Segment Start: LISTED ENTRIES

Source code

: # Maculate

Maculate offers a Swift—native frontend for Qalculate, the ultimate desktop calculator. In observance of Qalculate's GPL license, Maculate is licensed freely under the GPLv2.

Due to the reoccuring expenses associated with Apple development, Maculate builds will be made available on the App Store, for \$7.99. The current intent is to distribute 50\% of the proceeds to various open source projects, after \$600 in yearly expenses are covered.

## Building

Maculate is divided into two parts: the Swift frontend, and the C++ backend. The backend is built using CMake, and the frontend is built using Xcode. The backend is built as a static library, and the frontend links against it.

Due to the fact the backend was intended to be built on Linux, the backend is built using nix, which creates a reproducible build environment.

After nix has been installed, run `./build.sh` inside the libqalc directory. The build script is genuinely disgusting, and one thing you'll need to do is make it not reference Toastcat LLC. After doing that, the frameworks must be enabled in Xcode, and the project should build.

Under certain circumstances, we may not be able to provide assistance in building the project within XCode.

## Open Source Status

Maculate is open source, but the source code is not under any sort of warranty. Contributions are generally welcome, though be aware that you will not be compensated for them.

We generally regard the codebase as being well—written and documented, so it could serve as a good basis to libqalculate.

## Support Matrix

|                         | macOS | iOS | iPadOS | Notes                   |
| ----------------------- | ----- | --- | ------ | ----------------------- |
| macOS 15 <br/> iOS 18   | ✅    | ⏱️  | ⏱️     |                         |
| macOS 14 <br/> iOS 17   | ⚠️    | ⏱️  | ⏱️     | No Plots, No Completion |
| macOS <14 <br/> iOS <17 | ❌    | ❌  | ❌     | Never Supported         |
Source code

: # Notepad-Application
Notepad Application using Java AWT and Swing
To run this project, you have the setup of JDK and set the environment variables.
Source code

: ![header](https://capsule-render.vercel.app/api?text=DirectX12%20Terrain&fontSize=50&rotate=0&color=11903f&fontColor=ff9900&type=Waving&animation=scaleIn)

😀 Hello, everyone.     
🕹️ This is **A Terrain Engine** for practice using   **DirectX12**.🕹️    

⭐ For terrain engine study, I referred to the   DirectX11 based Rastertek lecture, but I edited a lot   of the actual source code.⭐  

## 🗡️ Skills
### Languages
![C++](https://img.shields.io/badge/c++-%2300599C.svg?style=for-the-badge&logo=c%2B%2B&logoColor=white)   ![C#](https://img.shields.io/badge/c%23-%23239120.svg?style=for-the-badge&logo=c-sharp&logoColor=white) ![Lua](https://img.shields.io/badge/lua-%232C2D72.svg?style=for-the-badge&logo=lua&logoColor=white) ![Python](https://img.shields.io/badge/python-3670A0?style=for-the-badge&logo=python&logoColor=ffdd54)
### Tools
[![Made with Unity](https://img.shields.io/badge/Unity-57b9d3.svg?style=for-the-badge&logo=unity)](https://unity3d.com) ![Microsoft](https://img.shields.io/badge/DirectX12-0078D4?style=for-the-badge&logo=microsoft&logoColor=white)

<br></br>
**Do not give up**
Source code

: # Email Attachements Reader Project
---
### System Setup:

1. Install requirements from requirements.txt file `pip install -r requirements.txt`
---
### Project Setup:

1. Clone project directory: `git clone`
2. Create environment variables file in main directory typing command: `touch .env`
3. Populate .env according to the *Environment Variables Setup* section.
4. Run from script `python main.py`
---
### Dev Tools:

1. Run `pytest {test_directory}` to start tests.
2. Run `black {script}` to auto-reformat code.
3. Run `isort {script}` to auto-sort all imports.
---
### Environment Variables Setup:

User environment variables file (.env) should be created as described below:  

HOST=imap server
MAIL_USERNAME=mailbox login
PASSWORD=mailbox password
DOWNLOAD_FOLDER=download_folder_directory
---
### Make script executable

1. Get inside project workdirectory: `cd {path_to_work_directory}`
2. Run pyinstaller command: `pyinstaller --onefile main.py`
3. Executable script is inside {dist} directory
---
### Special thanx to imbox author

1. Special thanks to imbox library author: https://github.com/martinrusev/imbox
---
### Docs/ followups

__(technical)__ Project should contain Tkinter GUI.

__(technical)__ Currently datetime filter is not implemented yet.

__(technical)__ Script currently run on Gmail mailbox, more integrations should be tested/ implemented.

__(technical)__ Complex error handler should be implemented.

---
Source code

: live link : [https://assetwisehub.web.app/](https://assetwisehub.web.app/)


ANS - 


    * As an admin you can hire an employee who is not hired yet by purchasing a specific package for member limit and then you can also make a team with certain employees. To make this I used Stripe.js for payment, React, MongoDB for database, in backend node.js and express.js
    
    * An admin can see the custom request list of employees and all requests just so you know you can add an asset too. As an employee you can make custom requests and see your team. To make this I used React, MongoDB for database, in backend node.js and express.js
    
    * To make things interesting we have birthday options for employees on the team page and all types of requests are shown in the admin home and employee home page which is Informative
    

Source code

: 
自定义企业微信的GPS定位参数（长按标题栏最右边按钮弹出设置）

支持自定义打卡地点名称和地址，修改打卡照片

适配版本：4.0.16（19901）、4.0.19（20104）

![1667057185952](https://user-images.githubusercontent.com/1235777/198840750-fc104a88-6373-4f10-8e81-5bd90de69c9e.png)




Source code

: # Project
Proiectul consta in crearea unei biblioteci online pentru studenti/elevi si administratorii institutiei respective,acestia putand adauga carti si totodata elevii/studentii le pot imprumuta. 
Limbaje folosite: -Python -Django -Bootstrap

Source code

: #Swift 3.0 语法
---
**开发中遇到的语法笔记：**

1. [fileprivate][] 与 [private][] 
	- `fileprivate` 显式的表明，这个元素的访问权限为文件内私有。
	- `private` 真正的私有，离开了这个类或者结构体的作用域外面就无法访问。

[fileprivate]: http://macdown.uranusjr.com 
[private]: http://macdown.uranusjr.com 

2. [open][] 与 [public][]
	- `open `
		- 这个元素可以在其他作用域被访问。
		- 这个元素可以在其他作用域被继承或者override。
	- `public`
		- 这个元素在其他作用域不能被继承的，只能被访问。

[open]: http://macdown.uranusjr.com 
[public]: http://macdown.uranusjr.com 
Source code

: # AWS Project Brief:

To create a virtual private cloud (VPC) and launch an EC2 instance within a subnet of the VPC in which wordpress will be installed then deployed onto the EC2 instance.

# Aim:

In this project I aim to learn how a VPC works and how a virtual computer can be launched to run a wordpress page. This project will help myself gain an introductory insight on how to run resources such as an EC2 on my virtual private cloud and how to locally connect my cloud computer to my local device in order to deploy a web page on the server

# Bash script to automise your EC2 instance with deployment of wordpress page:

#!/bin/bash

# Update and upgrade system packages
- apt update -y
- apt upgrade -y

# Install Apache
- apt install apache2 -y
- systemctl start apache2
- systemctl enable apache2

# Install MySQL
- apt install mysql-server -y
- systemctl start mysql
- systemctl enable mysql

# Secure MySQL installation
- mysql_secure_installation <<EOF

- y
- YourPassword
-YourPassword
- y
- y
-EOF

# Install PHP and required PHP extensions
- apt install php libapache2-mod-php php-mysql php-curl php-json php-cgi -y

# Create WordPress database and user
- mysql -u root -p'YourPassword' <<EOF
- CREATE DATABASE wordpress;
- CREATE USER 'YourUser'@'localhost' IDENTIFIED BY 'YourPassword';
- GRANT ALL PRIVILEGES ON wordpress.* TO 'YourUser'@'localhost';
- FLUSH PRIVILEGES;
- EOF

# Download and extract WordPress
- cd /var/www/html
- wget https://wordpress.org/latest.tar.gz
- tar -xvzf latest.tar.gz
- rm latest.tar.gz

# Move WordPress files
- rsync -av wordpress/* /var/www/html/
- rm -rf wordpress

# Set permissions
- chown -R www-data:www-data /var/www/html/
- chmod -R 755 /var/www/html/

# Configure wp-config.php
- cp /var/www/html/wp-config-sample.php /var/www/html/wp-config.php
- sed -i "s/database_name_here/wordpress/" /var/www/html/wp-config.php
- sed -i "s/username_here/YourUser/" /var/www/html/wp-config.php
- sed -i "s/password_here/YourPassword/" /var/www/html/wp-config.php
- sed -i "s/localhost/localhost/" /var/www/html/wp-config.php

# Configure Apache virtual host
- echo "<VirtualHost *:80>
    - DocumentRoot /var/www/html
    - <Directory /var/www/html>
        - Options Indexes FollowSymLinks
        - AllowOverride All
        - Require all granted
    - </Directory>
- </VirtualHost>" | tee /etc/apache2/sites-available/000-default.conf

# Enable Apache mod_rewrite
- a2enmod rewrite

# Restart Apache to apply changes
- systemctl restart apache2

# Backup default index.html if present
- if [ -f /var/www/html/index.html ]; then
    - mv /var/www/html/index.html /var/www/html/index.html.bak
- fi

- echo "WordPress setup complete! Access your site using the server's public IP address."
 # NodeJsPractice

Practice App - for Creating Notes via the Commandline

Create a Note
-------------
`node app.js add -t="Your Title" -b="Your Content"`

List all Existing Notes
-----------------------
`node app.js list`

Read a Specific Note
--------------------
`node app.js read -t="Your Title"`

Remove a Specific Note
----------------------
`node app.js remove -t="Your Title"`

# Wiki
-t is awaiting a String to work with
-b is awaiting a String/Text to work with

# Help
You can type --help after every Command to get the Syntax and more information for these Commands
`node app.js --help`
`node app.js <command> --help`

Segment End: LISTED ENTRIES

Repeat exactly the lines above from the one with "- systemctl enable apache2" up to and including the one with "- cp /var/www/html/wp-config-sample.php". No other line belongs in the reply.

### [COMPLETED EXERCISE]
- systemctl enable apache2

# Install MySQL
- apt install mysql-server -y
- systemctl start mysql
- systemctl enable mysql

# Secure MySQL installation
- mysql_secure_installation <<EOF

- y
- YourPassword
-YourPassword
- y
- y
-EOF

# Install PHP and required PHP extensions
- apt install php libapache2-mod-php php-mysql php-curl php-json php-cgi -y

# Create WordPress database and user
- mysql -u root -p'YourPassword' <<EOF
- CREATE DATABASE wordpress;
- CREATE USER 'YourUser'@'localhost' IDENTIFIED BY 'YourPassword';
- GRANT ALL PRIVILEGES ON wordpress.* TO 'YourUser'@'localhost';
- FLUSH PRIVILEGES;
- EOF

# Download and extract WordPress
- cd /var/www/html
- wget https://wordpress.org/latest.tar.gz
- tar -xvzf latest.tar.gz
- rm latest.tar.gz

# Move WordPress files
- rsync -av wordpress/* /var/www/html/
- rm -rf wordpress

# Set permissions
- chown -R www-data:www-data /var/www/html/
- chmod -R 755 /var/www/html/

# Configure wp-config.php
- cp /var/www/html/wp-config-sample.php /var/www/html/wp-config.php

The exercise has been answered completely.